_Task to carry out_: State how many lines in the records below contain the string "werden", and give nothing besides that number.

_Source information_:

########################################

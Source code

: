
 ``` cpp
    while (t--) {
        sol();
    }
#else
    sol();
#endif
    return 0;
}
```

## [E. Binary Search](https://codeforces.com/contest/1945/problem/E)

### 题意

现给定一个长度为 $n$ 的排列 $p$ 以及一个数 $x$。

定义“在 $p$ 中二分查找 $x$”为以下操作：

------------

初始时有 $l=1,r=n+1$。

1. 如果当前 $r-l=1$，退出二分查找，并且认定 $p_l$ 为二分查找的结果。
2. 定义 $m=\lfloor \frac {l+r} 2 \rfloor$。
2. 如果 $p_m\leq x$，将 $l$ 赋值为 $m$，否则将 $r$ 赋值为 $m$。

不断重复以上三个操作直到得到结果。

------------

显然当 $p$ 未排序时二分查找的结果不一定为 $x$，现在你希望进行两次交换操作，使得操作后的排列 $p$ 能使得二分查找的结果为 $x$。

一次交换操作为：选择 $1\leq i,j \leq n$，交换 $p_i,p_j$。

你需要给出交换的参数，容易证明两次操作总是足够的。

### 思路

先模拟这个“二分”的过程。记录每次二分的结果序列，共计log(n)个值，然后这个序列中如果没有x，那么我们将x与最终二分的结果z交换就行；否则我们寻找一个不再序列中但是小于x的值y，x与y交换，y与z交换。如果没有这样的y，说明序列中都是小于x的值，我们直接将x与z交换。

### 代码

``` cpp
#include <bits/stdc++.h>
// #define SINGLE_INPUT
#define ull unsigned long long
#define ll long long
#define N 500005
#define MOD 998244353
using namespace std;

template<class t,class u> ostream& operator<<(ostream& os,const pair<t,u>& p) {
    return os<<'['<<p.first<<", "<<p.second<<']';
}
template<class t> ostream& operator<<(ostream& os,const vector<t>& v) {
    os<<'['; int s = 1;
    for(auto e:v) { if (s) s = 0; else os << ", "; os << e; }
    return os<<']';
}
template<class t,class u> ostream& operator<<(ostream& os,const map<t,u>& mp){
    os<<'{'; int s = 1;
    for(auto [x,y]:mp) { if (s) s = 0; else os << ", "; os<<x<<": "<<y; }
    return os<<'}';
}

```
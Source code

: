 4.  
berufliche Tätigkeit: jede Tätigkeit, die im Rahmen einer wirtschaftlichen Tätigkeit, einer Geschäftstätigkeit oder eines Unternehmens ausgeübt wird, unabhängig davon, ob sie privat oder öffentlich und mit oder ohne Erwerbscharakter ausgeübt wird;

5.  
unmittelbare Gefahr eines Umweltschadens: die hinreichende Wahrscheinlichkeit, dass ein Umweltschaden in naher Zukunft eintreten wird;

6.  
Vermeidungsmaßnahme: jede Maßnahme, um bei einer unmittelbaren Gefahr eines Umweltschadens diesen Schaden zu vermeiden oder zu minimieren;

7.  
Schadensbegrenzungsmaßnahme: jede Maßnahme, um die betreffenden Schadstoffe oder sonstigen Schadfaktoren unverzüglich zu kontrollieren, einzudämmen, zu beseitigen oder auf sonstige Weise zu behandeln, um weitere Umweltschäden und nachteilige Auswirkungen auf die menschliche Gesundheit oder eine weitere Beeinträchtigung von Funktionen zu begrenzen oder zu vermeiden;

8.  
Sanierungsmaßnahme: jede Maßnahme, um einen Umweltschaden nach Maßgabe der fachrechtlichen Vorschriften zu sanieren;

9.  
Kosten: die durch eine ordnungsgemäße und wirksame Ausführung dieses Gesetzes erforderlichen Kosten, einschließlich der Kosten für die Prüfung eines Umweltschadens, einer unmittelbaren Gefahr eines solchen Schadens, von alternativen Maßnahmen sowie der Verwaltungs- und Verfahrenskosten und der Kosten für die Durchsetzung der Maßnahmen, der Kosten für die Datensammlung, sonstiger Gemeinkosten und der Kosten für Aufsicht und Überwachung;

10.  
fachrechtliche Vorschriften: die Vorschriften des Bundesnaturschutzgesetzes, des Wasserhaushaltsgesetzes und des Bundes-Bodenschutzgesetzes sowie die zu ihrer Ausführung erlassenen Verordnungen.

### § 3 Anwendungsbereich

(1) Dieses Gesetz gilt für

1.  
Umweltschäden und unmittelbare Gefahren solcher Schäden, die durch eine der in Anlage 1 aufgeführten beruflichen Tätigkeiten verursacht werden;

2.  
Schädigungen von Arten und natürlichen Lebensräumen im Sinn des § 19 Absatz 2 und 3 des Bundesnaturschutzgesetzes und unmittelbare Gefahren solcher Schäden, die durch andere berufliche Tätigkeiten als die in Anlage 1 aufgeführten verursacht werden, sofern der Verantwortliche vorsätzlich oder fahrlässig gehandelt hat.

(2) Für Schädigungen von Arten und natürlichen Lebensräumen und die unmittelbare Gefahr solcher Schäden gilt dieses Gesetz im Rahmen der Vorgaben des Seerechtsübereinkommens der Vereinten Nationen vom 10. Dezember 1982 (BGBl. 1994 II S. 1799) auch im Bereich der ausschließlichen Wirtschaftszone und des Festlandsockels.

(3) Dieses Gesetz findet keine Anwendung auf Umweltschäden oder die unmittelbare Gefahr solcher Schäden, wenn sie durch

########################################

_Answer section_: 2